> EXERCISE PROMPT
Print out each entry below exactly, please.

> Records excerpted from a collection
BEGIN

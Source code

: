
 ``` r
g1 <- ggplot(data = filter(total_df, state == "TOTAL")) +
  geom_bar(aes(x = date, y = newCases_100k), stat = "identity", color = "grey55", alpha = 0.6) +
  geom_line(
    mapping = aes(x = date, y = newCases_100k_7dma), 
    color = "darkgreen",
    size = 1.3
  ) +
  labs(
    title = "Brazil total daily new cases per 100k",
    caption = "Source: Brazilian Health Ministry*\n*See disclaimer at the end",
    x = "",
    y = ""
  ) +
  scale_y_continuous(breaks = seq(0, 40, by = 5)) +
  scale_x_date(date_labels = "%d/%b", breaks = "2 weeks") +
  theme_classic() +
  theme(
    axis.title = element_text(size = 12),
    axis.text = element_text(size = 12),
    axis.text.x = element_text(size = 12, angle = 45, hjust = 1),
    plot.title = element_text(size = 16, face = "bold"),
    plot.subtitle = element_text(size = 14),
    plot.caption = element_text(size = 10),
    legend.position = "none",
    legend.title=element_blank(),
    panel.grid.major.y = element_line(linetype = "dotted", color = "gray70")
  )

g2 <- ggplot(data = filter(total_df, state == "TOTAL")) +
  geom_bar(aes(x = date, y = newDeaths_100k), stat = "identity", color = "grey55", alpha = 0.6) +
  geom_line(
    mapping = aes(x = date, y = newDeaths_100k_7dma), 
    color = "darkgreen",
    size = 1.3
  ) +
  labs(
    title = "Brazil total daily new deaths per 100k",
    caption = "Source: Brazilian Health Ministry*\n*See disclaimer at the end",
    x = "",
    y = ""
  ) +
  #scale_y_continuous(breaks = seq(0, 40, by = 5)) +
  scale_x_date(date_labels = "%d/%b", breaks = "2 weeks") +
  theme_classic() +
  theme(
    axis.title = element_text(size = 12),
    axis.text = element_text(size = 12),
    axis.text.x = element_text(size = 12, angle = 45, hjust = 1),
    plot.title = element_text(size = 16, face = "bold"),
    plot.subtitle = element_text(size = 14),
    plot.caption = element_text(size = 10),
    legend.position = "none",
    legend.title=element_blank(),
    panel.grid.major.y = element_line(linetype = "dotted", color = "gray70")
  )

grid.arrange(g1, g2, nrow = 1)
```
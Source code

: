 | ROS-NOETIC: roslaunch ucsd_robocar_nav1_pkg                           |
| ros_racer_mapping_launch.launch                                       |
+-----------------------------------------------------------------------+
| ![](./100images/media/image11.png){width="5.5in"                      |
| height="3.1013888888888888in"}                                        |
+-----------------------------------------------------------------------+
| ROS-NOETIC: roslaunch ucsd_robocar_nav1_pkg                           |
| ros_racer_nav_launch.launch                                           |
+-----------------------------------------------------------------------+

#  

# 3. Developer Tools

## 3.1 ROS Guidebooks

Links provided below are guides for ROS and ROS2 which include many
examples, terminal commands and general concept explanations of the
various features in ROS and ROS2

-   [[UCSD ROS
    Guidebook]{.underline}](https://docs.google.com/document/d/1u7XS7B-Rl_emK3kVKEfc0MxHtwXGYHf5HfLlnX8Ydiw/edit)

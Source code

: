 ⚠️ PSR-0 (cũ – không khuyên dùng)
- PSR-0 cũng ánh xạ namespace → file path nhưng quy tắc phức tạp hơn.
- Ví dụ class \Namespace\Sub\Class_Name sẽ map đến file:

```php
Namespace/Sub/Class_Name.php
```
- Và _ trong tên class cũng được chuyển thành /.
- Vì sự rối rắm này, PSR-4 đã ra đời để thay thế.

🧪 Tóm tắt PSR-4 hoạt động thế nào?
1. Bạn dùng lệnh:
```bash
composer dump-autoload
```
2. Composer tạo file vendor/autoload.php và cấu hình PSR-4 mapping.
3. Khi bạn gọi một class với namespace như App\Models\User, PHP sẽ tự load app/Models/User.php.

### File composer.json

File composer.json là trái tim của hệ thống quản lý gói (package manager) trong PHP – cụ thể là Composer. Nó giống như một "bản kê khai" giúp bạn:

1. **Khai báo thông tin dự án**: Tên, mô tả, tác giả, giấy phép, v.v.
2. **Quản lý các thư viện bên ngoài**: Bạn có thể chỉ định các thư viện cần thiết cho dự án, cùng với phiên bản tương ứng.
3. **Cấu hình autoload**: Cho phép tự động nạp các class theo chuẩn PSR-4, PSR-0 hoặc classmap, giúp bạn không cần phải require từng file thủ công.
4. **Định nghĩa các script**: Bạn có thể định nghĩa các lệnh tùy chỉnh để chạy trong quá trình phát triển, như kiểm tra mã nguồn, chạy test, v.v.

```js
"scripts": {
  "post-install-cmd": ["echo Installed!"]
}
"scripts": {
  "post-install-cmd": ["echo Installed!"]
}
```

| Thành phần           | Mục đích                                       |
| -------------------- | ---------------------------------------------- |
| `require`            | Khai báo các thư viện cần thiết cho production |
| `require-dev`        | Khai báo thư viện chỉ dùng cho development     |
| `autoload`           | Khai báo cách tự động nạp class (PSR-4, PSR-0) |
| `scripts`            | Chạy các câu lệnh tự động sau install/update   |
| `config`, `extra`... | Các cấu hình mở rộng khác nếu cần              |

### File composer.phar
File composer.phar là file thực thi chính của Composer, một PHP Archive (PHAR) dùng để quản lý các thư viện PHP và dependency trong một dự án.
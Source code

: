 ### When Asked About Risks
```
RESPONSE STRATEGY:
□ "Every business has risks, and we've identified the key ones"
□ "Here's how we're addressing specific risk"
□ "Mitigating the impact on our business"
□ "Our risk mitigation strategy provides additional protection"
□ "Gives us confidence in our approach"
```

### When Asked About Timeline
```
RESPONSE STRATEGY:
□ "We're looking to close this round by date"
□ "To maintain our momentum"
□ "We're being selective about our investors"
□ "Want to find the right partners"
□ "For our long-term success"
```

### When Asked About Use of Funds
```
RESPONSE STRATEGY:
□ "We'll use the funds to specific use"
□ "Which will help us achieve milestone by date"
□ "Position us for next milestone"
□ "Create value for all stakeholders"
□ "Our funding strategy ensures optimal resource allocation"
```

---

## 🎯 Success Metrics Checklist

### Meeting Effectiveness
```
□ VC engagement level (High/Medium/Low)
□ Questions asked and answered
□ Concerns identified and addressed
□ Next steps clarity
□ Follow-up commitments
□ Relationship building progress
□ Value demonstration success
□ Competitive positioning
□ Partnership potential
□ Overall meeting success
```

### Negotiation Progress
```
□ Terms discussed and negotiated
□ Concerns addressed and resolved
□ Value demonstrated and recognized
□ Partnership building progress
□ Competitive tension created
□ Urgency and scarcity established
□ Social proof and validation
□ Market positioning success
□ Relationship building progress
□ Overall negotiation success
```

END

> ANSWER TO THE EXERCISE
Source code

:
 ``` r
g1 <- ggplot(data = filter(total_df, state == "TOTAL")) +
  geom_bar(aes(x = date, y = newCases_100k), stat = "identity", color = "grey55", alpha = 0.6) +
  geom_line(
    mapping = aes(x = date, y = newCases_100k_7dma), 
    color = "darkgreen",
    size = 1.3
  ) +
  labs(
    title = "Brazil total daily new cases per 100k",
    caption = "Source: Brazilian Health Ministry*\n*See disclaimer at the end",
    x = "",
    y = ""
  ) +
  scale_y_continuous(breaks = seq(0, 40, by = 5)) +
  scale_x_date(date_labels = "%d/%b", breaks = "2 weeks") +
  theme_classic() +
  theme(
    axis.title = element_text(size = 12),
    axis.text = element_text(size = 12),
    axis.text.x = element_text(size = 12, angle = 45, hjust = 1),
    plot.title = element_text(size = 16, face = "bold"),
    plot.subtitle = element_text(size = 14),
    plot.caption = element_text(size = 10),
    legend.position = "none",
    legend.title=element_blank(),
    panel.grid.major.y = element_line(linetype = "dotted", color = "gray70")
  )

g2 <- ggplot(data = filter(total_df, state == "TOTAL")) +
  geom_bar(aes(x = date, y = newDeaths_100k), stat = "identity", color = "grey55", alpha = 0.6) +
  geom_line(
    mapping = aes(x = date, y = newDeaths_100k_7dma), 
    color = "darkgreen",
    size = 1.3
  ) +
  labs(
    title = "Brazil total daily new deaths per 100k",
    caption = "Source: Brazilian Health Ministry*\n*See disclaimer at the end",
    x = "",
    y = ""
  ) +
  #scale_y_continuous(breaks = seq(0, 40, by = 5)) +
  scale_x_date(date_labels = "%d/%b", breaks = "2 weeks") +
  theme_classic() +
  theme(
    axis.title = element_text(size = 12),
    axis.text = element_text(size = 12),
    axis.text.x = element_text(size = 12, angle = 45, hjust = 1),
    plot.title = element_text(size = 16, face = "bold"),
    plot.subtitle = element_text(size = 14),
    plot.caption = element_text(size = 10),
    legend.position = "none",
    legend.title=element_blank(),
    panel.grid.major.y = element_line(linetype = "dotted", color = "gray70")
  )

grid.arrange(g1, g2, nrow = 1)
```
Source code

: | ROS-NOETIC: roslaunch ucsd_robocar_nav1_pkg                           |
| ros_racer_mapping_launch.launch                                       |
+-----------------------------------------------------------------------+
| ![](./100images/media/image11.png){width="5.5in"                      |
| height="3.1013888888888888in"}                                        |
+-----------------------------------------------------------------------+
| ROS-NOETIC: roslaunch ucsd_robocar_nav1_pkg                           |
| ros_racer_nav_launch.launch                                           |
+-----------------------------------------------------------------------+

#  

# 3. Developer Tools

## 3.1 ROS Guidebooks

Links provided below are guides for ROS and ROS2 which include many
examples, terminal commands and general concept explanations of the
various features in ROS and ROS2

-   [[UCSD ROS
    Guidebook]{.underline}](https://docs.google.com/document/d/1u7XS7B-Rl_emK3kVKEfc0MxHtwXGYHf5HfLlnX8Ydiw/edit)

Source code

: ⚠️ PSR-0 (cũ – không khuyên dùng)
- PSR-0 cũng ánh xạ namespace → file path nhưng quy tắc phức tạp hơn.
- Ví dụ class \Namespace\Sub\Class_Name sẽ map đến file:

```php
Namespace/Sub/Class_Name.php
```
- Và _ trong tên class cũng được chuyển thành /.
- Vì sự rối rắm này, PSR-4 đã ra đời để thay thế.

🧪 Tóm tắt PSR-4 hoạt động thế nào?
1. Bạn dùng lệnh:
```bash
composer dump-autoload
```
2. Composer tạo file vendor/autoload.php và cấu hình PSR-4 mapping.
3. Khi bạn gọi một class với namespace như App\Models\User, PHP sẽ tự load app/Models/User.php.

### File composer.json

File composer.json là trái tim của hệ thống quản lý gói (package manager) trong PHP – cụ thể là Composer. Nó giống như một "bản kê khai" giúp bạn:

1. **Khai báo thông tin dự án**: Tên, mô tả, tác giả, giấy phép, v.v.
2. **Quản lý các thư viện bên ngoài**: Bạn có thể chỉ định các thư viện cần thiết cho dự án, cùng với phiên bản tương ứng.
3. **Cấu hình autoload**: Cho phép tự động nạp các class theo chuẩn PSR-4, PSR-0 hoặc classmap, giúp bạn không cần phải require từng file thủ công.
4. **Định nghĩa các script**: Bạn có thể định nghĩa các lệnh tùy chỉnh để chạy trong quá trình phát triển, như kiểm tra mã nguồn, chạy test, v.v.

```js
"scripts": {
  "post-install-cmd": ["echo Installed!"]
}
"scripts": {
  "post-install-cmd": ["echo Installed!"]
}
```

| Thành phần           | Mục đích                                       |
| -------------------- | ---------------------------------------------- |
| `require`            | Khai báo các thư viện cần thiết cho production |
| `require-dev`        | Khai báo thư viện chỉ dùng cho development     |
| `autoload`           | Khai báo cách tự động nạp class (PSR-4, PSR-0) |
| `scripts`            | Chạy các câu lệnh tự động sau install/update   |
| `config`, `extra`... | Các cấu hình mở rộng khác nếu cần              |

### File composer.phar
File composer.phar là file thực thi chính của Composer, một PHP Archive (PHAR) dùng để quản lý các thư viện PHP và dependency trong một dự án.
Source code

: ### When Asked About Risks
```
RESPONSE STRATEGY:
□ "Every business has risks, and we've identified the key ones"
□ "Here's how we're addressing specific risk"
□ "Mitigating the impact on our business"
□ "Our risk mitigation strategy provides additional protection"
□ "Gives us confidence in our approach"
```

### When Asked About Timeline
```
RESPONSE STRATEGY:
□ "We're looking to close this round by date"
□ "To maintain our momentum"
□ "We're being selective about our investors"
□ "Want to find the right partners"
□ "For our long-term success"
```

### When Asked About Use of Funds
```
RESPONSE STRATEGY:
□ "We'll use the funds to specific use"
□ "Which will help us achieve milestone by date"
□ "Position us for next milestone"
□ "Create value for all stakeholders"
□ "Our funding strategy ensures optimal resource allocation"
```

---

## 🎯 Success Metrics Checklist

### Meeting Effectiveness
```
□ VC engagement level (High/Medium/Low)
□ Questions asked and answered
□ Concerns identified and addressed
□ Next steps clarity
□ Follow-up commitments
□ Relationship building progress
□ Value demonstration success
□ Competitive positioning
□ Partnership potential
□ Overall meeting success
```

### Negotiation Progress
```
□ Terms discussed and negotiated
□ Concerns addressed and resolved
□ Value demonstrated and recognized
□ Partnership building progress
□ Competitive tension created
□ Urgency and scarcity established
□ Social proof and validation
□ Market positioning success
□ Relationship building progress
□ Overall negotiation success
```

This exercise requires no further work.